Они искали вместе. И вместе стали жить в гуринской комнате, потому что у лейтенанта Скорикова жилья не было и он ночевал в отделении. Вместе они поступили в юридический институт, вместе ночами на Московском почтамте подрабатывали к стипендиям. Окончили институт, и оба пошли работать в прокуратуру, оба там до сих пор и работают. А обоим им все помнится пустой угол за дверью в гуринской комнате на Третьем Смоленском, и не проходит унизительная досада, что воров так и не поймали… Но сколько с тех пор было тихой, спрятанной в душе радости, переживаемой в минуту подписания обвинительного заключения – начала торжества закона над преступностью! Ведь мало кто понимает, какая это счастливая работа – чистить жизнь от всяческой мрази! Так, уйдя в воспоминания, в приятное раздумье о счастливой своей профессии, Гурин и заснул, забыв о том страшном, что стояло за дверью больницы…
Утром его снова осматривал, выслушивал, выспрашивал профессор Струмилин. Гурин отвечал на его вопросы, не в силах подавить раздражение.
– Что это вы злитесь? Это вам вредно, – улыбнулся Струмилин, вглядываясь в его глаза. – А еще хотите вернуться к работе… – Струмилин вздохнул и, глядя в сторону, продолжал: – У меня, уважаемый, было два инфаркта, и первый такой, как у вас, – обширный. И видите – работаю. А если бы не работал, давно бы слег окончательно. Вот так, дорогой мой Сергей Акимович. Слушайте меня внимательно.
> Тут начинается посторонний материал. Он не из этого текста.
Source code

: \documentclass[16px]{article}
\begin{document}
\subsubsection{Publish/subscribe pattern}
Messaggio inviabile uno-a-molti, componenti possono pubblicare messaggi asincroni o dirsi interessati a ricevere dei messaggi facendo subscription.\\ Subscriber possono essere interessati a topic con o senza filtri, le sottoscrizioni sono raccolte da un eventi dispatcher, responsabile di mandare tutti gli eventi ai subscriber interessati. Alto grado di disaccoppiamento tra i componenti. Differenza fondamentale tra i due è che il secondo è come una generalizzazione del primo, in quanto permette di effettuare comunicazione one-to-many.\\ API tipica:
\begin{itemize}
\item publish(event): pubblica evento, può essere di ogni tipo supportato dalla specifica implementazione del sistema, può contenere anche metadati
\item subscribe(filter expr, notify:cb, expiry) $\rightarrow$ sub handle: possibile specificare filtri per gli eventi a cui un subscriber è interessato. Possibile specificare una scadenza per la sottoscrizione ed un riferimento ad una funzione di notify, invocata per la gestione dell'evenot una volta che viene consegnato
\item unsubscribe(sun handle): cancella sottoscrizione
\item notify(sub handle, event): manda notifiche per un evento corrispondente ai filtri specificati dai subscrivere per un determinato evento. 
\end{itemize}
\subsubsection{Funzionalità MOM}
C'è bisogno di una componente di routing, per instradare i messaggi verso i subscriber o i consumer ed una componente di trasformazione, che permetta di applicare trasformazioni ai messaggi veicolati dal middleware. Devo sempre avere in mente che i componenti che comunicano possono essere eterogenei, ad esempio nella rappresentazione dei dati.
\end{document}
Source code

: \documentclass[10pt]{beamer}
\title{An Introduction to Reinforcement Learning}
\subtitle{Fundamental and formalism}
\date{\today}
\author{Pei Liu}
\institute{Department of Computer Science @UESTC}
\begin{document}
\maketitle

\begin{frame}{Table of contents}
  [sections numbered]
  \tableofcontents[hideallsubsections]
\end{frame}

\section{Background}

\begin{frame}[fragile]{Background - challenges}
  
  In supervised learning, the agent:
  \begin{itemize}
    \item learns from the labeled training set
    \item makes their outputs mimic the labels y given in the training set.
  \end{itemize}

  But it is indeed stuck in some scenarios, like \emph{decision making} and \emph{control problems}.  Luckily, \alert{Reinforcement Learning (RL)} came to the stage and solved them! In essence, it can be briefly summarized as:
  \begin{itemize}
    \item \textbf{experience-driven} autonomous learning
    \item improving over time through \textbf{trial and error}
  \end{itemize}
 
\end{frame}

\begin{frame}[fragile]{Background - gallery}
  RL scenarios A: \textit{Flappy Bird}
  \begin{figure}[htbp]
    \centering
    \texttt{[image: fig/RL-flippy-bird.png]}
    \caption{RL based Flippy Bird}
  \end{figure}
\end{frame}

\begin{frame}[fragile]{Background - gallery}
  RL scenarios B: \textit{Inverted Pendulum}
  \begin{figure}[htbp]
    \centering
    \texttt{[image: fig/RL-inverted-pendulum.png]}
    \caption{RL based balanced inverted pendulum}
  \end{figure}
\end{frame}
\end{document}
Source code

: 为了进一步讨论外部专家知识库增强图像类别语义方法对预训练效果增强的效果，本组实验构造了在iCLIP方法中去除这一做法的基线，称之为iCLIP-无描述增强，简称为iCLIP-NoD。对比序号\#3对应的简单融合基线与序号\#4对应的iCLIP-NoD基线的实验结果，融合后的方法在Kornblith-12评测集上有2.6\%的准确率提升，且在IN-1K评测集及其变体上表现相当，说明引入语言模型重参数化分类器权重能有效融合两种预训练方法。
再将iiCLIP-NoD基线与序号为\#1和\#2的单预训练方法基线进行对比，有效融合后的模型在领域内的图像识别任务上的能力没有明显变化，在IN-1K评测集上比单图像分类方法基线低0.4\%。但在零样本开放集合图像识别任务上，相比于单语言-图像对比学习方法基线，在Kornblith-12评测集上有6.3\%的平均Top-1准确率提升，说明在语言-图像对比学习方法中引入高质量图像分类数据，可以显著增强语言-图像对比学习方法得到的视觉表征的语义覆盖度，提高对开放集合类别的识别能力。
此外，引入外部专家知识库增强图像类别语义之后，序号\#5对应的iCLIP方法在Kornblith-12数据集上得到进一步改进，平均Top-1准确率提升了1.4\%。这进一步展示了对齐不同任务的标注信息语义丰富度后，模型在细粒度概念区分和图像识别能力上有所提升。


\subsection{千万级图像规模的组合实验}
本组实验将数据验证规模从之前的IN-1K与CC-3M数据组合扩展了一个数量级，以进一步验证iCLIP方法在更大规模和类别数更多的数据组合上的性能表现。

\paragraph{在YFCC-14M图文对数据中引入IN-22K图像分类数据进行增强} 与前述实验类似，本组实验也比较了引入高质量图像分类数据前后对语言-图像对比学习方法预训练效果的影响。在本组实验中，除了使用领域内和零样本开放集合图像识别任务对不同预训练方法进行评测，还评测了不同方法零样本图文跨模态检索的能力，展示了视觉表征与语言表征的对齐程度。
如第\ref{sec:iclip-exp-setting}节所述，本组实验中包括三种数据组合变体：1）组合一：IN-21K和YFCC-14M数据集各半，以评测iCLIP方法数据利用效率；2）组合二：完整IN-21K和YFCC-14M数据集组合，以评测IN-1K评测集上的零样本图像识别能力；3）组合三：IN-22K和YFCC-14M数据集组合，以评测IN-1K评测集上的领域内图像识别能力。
Завтра мы вас отсюда выпихнем. Сразу же поедете в санаторий, а потом попробуйте вернуться к работе. Только хочу вас предупредить. Вы из той породы, что без работы дохнут. Но раз уж хотите работать, делайте это с разумом, все время помня, что у вас сердце было прострелено инфарктом. Не волноваться вы не можете, но волноваться меньше, сдерживать эмоции надо научиться. И никаких физических перегрузок! Последнее – каждый месяц свидание со мной. Режим я вам напишу особо. Все. – Профессор встал со стула, посмотрел на Гурина с хитроватой улыбкой: – Вопросы есть? Ну и прекрасно, а то меня ждет больной…
Профессор ушел, а Гурин лежал в постели, и в ушах у него гремел духовой оркестр. Черт его знает, откуда он взялся тут, этот оркестр?!
В графине с водой радужно сиял солнечный блеск…
Глава четвертая
Наташа Невельская впервые пригласила Горяева к себе домой, сказала, что у ее отца день рождения. Горяев понимал – ему устраиваются смотрины – и неожиданно для себя волновался. Надел свой лучший темно-синий костюм, повязал скромный галстук и вечером явился с цветами и бутылкой марочного коньяка.
Дверь ему открыла Наташа и принялась непонятно чему смеяться. Провела его в столовую и, давясь от смеха, объявила:
– К нам прибыл Евгений Максимович Горяев, прошу любить и жаловать. А вот это мой отец Семен Николаевич Невельской, а это, соответственно, моя мама Ольга Ивановна.